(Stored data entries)
============================================================
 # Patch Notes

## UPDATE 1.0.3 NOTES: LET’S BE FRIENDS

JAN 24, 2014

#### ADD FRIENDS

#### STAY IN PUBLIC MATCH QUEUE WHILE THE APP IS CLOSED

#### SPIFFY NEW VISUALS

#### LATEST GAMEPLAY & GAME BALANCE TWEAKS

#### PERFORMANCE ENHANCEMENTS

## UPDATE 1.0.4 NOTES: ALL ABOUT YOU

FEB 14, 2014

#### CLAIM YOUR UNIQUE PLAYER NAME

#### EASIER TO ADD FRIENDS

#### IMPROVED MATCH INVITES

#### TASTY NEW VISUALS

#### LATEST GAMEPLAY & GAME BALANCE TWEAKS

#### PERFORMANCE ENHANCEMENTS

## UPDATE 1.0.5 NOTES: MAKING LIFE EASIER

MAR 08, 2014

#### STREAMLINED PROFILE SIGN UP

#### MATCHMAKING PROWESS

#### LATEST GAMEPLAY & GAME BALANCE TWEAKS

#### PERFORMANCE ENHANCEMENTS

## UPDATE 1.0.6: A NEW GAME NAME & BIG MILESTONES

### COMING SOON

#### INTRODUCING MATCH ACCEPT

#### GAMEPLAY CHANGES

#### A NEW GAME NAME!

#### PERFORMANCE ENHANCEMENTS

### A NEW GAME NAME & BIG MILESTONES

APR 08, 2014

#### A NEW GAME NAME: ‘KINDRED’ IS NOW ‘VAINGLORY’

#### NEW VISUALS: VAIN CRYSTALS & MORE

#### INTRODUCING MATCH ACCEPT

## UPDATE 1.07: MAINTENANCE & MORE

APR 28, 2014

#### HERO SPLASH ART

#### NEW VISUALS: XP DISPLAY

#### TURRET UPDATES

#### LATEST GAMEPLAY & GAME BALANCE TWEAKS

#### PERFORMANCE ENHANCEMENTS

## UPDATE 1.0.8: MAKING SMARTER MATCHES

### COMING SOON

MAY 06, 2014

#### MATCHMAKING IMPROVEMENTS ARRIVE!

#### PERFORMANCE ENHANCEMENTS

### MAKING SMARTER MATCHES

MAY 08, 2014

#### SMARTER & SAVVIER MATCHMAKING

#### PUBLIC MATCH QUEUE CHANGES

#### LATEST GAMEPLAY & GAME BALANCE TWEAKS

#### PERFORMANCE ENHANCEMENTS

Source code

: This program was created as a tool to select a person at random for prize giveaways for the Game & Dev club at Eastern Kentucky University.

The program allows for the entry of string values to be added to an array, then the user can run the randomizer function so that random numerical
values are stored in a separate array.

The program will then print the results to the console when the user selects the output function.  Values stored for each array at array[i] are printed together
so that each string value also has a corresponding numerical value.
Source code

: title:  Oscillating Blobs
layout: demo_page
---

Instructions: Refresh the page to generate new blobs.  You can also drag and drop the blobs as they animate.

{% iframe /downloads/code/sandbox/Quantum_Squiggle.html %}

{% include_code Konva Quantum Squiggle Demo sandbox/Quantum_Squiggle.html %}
============================================================
Exercise instructions -> Could you set down, word for word, only the lines above from the line with "## UPDATE 1.0.3 NOTES: LET’S BE FRIENDS" to the line with "#### EASIER TO ADD FRIENDS", including both?

Response below ->
## UPDATE 1.0.3 NOTES: LET’S BE FRIENDS

JAN 24, 2014

#### ADD FRIENDS

#### STAY IN PUBLIC MATCH QUEUE WHILE THE APP IS CLOSED

#### SPIFFY NEW VISUALS

#### LATEST GAMEPLAY & GAME BALANCE TWEAKS

#### PERFORMANCE ENHANCEMENTS

## UPDATE 1.0.4 NOTES: ALL ABOUT YOU

FEB 14, 2014

#### CLAIM YOUR UNIQUE PLAYER NAME

#### EASIER TO ADD FRIENDS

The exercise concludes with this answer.